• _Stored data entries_
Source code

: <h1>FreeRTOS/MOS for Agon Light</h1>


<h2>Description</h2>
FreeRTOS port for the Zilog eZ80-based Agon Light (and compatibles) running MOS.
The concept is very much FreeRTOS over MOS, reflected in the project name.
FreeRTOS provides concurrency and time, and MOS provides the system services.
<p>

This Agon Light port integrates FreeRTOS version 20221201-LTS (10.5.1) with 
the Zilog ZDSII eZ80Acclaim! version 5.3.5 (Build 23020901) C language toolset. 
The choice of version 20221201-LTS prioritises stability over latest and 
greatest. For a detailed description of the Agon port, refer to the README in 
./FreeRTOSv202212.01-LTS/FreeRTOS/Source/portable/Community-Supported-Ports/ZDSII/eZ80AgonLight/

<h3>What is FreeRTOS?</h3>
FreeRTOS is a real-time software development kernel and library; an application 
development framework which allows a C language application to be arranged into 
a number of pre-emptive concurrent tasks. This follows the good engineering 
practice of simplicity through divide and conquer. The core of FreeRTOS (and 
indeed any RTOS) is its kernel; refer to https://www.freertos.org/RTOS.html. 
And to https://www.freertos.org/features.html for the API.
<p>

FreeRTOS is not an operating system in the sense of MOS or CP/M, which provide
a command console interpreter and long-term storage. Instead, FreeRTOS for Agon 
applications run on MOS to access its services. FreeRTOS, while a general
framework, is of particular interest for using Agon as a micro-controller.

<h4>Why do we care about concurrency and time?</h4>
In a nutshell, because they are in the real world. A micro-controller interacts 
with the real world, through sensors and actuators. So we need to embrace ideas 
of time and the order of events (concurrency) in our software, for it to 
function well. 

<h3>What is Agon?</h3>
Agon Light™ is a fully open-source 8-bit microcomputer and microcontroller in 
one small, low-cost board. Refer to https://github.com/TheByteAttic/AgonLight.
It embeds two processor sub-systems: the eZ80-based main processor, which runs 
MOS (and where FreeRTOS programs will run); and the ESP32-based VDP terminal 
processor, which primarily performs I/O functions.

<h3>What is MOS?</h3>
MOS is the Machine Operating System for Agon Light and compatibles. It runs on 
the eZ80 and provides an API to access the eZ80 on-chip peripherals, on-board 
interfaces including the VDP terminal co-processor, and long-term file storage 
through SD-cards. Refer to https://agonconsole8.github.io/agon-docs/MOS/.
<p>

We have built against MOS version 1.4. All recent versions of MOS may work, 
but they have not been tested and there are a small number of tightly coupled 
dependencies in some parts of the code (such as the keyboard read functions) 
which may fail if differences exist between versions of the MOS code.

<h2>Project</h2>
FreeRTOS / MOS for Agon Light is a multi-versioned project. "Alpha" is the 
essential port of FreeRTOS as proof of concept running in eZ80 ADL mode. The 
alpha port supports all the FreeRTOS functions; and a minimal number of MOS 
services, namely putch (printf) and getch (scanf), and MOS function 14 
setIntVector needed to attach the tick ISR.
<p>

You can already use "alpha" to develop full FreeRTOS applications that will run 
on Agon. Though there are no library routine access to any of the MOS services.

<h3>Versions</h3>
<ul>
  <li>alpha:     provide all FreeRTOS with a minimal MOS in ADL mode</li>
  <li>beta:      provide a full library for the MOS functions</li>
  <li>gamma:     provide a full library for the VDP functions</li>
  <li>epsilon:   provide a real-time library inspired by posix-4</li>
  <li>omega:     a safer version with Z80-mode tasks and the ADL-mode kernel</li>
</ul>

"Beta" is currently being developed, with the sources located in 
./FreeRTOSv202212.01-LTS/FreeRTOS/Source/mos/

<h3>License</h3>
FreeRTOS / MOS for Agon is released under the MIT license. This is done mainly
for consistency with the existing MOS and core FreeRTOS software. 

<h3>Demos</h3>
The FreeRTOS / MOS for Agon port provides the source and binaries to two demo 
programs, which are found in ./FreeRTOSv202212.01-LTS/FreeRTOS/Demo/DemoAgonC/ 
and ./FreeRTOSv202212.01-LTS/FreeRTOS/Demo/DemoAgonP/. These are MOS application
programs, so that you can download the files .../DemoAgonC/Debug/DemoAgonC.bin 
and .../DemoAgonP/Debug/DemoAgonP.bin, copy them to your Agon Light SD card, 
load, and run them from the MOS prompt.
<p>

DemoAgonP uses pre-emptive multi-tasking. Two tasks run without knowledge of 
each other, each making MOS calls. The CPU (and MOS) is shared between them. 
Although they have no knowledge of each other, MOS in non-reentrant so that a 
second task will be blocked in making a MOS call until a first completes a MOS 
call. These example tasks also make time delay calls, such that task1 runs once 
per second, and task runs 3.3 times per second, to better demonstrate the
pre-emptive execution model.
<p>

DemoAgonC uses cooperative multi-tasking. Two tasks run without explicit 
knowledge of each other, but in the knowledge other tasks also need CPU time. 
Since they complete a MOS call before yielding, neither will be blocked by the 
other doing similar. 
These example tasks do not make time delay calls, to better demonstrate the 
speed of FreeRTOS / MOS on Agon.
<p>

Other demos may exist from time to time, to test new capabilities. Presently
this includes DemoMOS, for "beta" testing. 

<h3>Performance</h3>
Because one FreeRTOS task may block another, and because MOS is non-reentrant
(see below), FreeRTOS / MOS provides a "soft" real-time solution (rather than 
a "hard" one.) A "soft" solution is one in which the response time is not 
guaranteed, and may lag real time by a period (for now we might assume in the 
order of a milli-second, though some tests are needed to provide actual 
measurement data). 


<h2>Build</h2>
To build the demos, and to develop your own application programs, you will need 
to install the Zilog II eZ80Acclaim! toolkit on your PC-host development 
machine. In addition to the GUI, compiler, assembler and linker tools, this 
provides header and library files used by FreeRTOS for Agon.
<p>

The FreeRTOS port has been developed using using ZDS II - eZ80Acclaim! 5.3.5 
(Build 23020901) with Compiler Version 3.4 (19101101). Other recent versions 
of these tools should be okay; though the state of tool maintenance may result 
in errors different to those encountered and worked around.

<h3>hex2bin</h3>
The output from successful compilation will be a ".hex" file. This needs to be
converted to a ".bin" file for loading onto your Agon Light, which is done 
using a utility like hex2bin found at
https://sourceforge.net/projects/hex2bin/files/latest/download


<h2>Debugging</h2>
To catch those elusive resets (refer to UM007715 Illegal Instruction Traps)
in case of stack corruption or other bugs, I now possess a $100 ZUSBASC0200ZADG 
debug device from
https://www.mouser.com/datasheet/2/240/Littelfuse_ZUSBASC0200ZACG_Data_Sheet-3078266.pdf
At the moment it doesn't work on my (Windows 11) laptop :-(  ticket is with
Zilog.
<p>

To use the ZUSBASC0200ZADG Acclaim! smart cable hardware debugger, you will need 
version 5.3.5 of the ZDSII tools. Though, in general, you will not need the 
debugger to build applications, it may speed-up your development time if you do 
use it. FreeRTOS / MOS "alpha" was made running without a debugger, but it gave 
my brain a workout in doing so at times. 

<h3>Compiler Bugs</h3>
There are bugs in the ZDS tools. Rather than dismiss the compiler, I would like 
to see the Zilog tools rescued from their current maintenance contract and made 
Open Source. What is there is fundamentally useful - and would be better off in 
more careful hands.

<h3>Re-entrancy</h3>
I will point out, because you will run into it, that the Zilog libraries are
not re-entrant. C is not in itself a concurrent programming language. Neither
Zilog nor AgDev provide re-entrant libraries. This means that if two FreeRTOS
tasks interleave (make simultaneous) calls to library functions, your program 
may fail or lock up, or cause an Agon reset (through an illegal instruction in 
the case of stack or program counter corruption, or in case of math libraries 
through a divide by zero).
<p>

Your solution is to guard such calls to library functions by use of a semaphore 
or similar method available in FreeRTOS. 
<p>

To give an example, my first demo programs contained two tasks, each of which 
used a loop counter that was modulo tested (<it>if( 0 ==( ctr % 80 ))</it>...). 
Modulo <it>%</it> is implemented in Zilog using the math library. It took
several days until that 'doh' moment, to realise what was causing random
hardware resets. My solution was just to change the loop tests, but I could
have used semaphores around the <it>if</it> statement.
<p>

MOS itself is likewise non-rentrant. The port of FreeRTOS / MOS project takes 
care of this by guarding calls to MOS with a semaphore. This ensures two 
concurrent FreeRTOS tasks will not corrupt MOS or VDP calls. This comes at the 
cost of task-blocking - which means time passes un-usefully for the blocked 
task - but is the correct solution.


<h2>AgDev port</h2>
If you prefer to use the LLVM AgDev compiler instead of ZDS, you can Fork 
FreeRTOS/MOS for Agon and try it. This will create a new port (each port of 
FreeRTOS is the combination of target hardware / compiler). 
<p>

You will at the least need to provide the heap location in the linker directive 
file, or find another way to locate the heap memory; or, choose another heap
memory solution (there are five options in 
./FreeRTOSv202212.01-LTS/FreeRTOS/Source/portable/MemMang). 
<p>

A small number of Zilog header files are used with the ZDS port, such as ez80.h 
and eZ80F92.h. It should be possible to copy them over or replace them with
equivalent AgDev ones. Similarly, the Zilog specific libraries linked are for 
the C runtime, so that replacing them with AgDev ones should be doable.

• _Problem to work on_
The answer is the lines above between the line holding "dependencies in some" and the line holding "programs, which are", inclusive, each written out exactly, and no others.

• _Solution for this problem_
dependencies in some parts of the code (such as the keyboard read functions) 
which may fail if differences exist between versions of the MOS code.

<h2>Project</h2>
FreeRTOS / MOS for Agon Light is a multi-versioned project. "Alpha" is the 
essential port of FreeRTOS as proof of concept running in eZ80 ADL mode. The 
alpha port supports all the FreeRTOS functions; and a minimal number of MOS 
services, namely putch (printf) and getch (scanf), and MOS function 14 
setIntVector needed to attach the tick ISR.
<p>

You can already use "alpha" to develop full FreeRTOS applications that will run 
on Agon. Though there are no library routine access to any of the MOS services.

<h3>Versions</h3>
<ul>
  <li>alpha:     provide all FreeRTOS with a minimal MOS in ADL mode</li>
  <li>beta:      provide a full library for the MOS functions</li>
  <li>gamma:     provide a full library for the VDP functions</li>
  <li>epsilon:   provide a real-time library inspired by posix-4</li>
  <li>omega:     a safer version with Z80-mode tasks and the ADL-mode kernel</li>
</ul>

"Beta" is currently being developed, with the sources located in 
./FreeRTOSv202212.01-LTS/FreeRTOS/Source/mos/

<h3>License</h3>
FreeRTOS / MOS for Agon is released under the MIT license. This is done mainly
for consistency with the existing MOS and core FreeRTOS software. 

<h3>Demos</h3>
The FreeRTOS / MOS for Agon port provides the source and binaries to two demo 
programs, which are found in ./FreeRTOSv202212.01-LTS/FreeRTOS/Demo/DemoAgonC/ 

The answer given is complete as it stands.